___ DATASET EXCERPTS ___

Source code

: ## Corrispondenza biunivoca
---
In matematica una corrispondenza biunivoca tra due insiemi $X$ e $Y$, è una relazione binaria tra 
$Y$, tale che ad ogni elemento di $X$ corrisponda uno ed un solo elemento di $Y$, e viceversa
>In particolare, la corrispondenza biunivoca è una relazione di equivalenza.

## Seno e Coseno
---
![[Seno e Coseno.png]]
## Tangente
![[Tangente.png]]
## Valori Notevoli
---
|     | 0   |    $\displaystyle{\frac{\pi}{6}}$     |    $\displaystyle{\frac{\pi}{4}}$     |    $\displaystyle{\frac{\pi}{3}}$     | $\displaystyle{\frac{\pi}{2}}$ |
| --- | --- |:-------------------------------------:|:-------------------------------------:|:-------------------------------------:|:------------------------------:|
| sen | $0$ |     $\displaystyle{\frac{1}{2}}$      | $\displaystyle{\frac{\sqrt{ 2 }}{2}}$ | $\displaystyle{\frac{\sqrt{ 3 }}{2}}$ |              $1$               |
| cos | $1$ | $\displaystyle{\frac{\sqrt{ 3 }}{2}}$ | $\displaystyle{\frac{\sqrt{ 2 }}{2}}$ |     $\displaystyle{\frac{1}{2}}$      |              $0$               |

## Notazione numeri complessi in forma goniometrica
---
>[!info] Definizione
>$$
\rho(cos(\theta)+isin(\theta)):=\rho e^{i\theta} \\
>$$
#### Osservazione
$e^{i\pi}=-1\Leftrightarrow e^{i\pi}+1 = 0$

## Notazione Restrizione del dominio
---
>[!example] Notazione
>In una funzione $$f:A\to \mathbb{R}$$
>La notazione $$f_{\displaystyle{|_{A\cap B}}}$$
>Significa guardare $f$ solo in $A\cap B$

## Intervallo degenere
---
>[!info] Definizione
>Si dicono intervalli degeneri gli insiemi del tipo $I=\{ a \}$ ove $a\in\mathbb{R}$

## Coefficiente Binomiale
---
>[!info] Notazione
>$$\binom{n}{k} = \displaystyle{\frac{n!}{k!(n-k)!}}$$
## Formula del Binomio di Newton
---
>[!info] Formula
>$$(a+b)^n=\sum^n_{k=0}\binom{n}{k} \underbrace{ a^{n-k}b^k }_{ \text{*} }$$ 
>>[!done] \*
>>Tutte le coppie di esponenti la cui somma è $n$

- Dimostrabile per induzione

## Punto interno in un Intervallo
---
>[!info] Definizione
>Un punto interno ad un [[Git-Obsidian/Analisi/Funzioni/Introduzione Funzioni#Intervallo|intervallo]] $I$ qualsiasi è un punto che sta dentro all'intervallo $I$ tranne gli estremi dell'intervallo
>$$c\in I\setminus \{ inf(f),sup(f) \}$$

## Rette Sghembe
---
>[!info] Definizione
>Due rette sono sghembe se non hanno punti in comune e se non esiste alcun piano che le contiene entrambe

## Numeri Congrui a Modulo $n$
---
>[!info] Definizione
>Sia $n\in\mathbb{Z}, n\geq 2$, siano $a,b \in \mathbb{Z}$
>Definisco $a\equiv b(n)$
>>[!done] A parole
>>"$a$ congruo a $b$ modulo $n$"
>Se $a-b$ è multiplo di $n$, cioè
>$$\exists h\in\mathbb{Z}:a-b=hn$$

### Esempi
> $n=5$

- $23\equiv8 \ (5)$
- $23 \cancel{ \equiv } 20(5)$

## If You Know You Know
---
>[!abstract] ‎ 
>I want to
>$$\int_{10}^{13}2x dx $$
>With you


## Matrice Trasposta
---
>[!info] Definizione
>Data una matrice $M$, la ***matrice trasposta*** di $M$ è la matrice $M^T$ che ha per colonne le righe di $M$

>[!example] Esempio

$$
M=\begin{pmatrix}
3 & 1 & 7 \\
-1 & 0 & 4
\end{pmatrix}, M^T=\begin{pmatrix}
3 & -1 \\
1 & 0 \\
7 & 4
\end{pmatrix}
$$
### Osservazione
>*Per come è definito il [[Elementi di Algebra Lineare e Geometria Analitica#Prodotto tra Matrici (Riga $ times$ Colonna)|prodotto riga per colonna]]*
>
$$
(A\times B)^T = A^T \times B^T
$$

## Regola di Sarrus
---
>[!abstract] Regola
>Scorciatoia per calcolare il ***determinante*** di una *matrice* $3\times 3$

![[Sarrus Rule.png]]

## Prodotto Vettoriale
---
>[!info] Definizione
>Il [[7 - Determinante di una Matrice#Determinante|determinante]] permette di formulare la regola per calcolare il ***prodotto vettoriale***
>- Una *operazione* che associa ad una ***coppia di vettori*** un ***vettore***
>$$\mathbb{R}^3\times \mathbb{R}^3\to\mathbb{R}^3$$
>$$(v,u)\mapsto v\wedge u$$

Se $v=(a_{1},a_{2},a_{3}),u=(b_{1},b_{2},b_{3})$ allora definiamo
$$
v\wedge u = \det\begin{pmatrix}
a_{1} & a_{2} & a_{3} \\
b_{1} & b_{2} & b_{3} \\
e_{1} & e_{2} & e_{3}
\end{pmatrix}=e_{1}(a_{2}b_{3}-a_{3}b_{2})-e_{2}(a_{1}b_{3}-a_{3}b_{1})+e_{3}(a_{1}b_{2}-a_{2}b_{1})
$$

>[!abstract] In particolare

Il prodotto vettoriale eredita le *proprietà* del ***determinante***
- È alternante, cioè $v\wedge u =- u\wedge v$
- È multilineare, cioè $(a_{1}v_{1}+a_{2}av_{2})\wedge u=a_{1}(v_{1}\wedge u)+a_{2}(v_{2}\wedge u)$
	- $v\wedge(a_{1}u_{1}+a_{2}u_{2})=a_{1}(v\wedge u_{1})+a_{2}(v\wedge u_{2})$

___
___ DATASET EXCERPTS ___

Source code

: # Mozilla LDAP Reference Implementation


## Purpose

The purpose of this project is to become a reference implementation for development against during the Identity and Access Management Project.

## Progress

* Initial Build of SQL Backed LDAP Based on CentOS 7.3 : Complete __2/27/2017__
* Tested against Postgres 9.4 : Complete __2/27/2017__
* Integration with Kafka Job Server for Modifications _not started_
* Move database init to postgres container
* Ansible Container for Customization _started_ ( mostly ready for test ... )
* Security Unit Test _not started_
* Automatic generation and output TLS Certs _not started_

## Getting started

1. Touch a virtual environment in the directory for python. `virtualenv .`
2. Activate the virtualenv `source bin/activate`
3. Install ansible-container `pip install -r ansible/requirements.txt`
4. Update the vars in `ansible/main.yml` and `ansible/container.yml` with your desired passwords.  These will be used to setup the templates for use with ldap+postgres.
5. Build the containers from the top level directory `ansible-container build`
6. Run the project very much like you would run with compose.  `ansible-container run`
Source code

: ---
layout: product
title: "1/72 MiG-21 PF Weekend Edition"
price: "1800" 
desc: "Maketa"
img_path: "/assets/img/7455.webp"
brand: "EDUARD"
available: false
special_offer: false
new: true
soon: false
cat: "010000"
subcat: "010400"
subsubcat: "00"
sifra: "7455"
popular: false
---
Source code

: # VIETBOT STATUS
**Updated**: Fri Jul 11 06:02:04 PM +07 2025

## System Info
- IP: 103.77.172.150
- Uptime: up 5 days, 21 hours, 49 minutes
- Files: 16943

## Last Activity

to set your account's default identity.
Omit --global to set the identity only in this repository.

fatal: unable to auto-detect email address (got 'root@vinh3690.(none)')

___
___ DATASET EXCERPTS ___

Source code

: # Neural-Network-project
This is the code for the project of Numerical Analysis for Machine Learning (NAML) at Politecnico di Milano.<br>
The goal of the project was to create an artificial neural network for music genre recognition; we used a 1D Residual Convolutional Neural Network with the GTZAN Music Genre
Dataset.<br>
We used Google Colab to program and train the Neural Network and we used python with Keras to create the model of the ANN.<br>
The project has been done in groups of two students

___

WHAT TO PRODUCE
Which lines of the listing include the string "insiemi"? Pull them out.

ANSWER FOR THE TASK
In matematica una corrispondenza biunivoca tra due insiemi $X$ e $Y$, è una relazione binaria tra 
>Si dicono intervalli degeneri gli insiemi del tipo $I=\{ a \}$ ove $a\in\mathbb{R}$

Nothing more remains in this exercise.